We are in Ajijic in the "company car" now and need to return to the USA for a short time in October, and the company car was imported in my name, as both my name and the corporate name appear on the title and registration, and it was easier just to have it associated with my tourist visa.

We have purchased a house and plan to get the current equivalent of the FM3 asap. Our 6 months is up in mid February.

This situation may be just too convoluted for an answer. I am thinking about forgetting the whole motor home idea, but thought I would ask if anyone knew the answer. 

Thanks, 
George


----------



## RVGRINGO (May 16, 2007)

If you got the ten year permit for the RV, that's OK. However you can't leave the Suzuki in Mexico when you leave the country, unless you already have your 'no inmigrante visa', which replaces the old FM3. That vehicle is only legal in Mexico while your immigration status is legal. As such, it becomes an illegal vehicle when you exit and your FMM or FMT becomes invalid, as it does on departure, regardless of the expiry date indicated. This is also true for the RV if you did not get the ten year permit.
So, if you sort that out, you may not import another vehicle in your own name, or the corporate name. However, a spouse or other person could do so if the second vehicle were re-titled in the other person's name.


----------



## benzark (Sep 5, 2010)

RV and Suzuki are both titled in both names. We have always gotten the 10 year permit on the motor home on previous trips. So If I understand correctly we can return to USA in the company car (Honda), I come back to Mexico in the RV towing the Suzuki. I can get a 10 year permit for the RV in my name, in addition to the Honda which is already in my name, and traveling companion can follow me down in the Honda, which already has a valid permit, which we will not surrender when we exit because our tourist visas are good until next February, and my traveling companion will put the Suzuki on his tourist visa which will still be valid at the time or re-entry. Whew! Think that will work??

Then if we do not get the FM3 in time, we will have to take both the Suzuki and Honda back out of the country. I might just wait until next year to get the motor home down here just to make sure, but it is good to know that it is doable.

Thanks,
George






RVGRINGO said:


> If you got the ten year permit for the RV, that's OK. However you can't leave the Suzuki in Mexico when you leave the country, unless you already have your 'no inmigrante visa', which replaces the old FM3. That vehicle is only legal in Mexico while your immigration status is legal. As such, it becomes an illegal vehicle when you exit and your FMM or FMT becomes invalid, as it does on departure, regardless of the expiry date indicated. This is also true for the RV if you did not get the ten year permit.
> So, if you sort that out, you may not import another vehicle in your own name, or the corporate name. However, a spouse or other person could do so if the second vehicle were re-titled in the other person's name.


----------



## benzark (Sep 5, 2010)

*Oops!*

I just re-read your answer, and you said the tourist visa becomes invalid when I leave the country? I asked that question at the border, and they told me it was valid for multiple exits/entries within the 6 month validity of the visa. 

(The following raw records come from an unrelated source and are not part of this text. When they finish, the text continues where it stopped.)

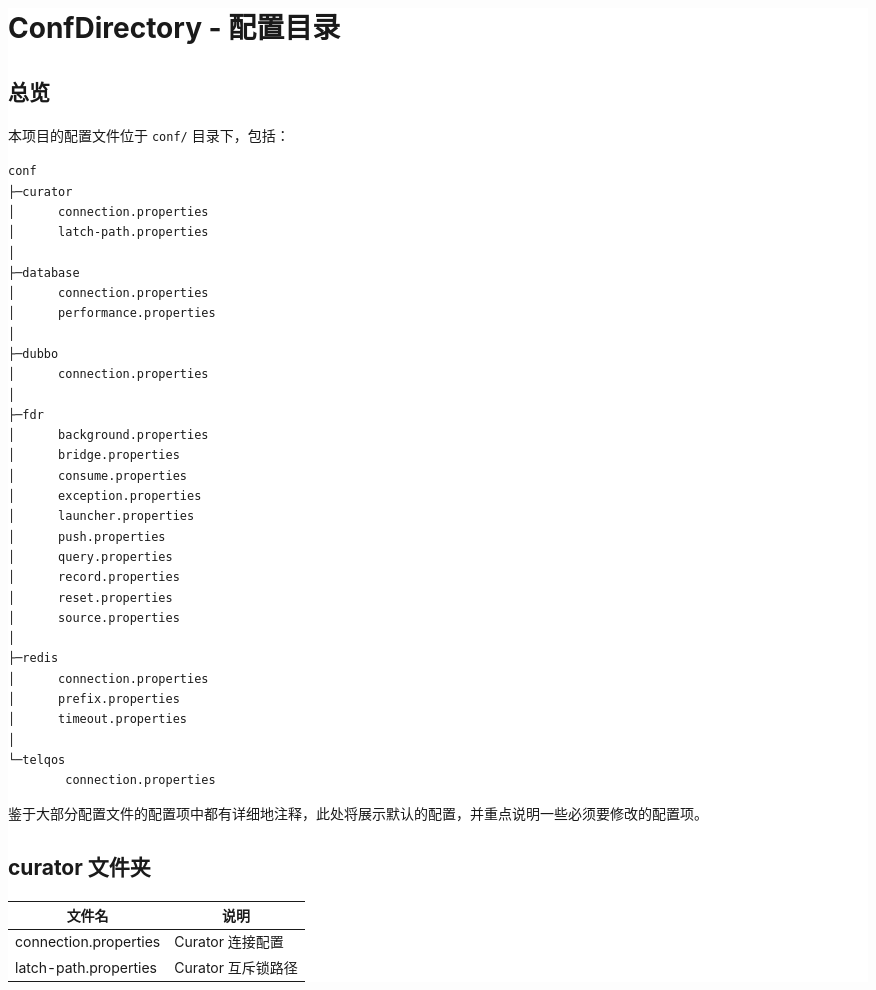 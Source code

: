 # ConfDirectory - 配置目录

## 总览

本项目的配置文件位于 `conf/` 目录下，包括：

```text
conf
├─curator
│      connection.properties
│      latch-path.properties
│
├─database
│      connection.properties
│      performance.properties
│
├─dubbo
│      connection.properties
│
├─fdr
│      background.properties
│      bridge.properties
│      consume.properties
│      exception.properties
│      launcher.properties
│      push.properties
│      query.properties
│      record.properties
│      reset.properties
│      source.properties
│
├─redis
│      connection.properties
│      prefix.properties
│      timeout.properties
│
└─telqos
        connection.properties
```

鉴于大部分配置文件的配置项中都有详细地注释，此处将展示默认的配置，并重点说明一些必须要修改的配置项。

## curator 文件夹

| 文件名                   | 说明            |
|-----------------------|---------------|
| connection.properties | Curator 连接配置  |
| latch-path.properties | Curator 互斥锁路径 |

I think these new rules may have many people confused, perhaps even the Banjercito folks.


----------



## RVGRINGO (May 16, 2007)

Here's the 'catch-22'. You must have aduana remove the sticker from your vehicles whenever you exit Mexico. Why? Firstly, it is the law and that isn't always understood by the border agents. So, why worry? Because, if your vehicle is lost (stolen, burned, traded, wrecked, etc.) while outside of Mexico, you can't bring in a replacement. As far as Mexico is concerned, it is still in Mexico; perhaps illegally (do you have a residence visa?) and you suddenly become liable for fines and penalties up to the value of the vehicle. It can, and has, become a nightmare when it happens. 
The border guy was also wrong regarding your FMT or FMM. They are to be turned in when you exit Mexico (even though they may not want them or know what to do with them at the border) and immediately become void. Example: You have to turn them in to fly out or you can't board the airplane.
You are correct; many are confused. Please don't try to 'test the system'. Claiming that, 'they told me' won't help one little bit. Here's a rare, but possible scenario: You leave a car behind and exit with your tourist permit. The car is stolen or otherwise driven by someone else and causes an accident or death. Guess who remains responsible? You! You left it behind illegally.


----------



## benzark (Sep 5, 2010)

*Thanks!*

Well, Darn it all. Two years ago, I "accidentally" left the country without turning in anything. I was lost in Matamoros in the motorhome, dark fast approaching, and somehow got into a line of vehicles, and before I knew what was happening, I was back in the good old USA. No Mexican Customs were available to go through. 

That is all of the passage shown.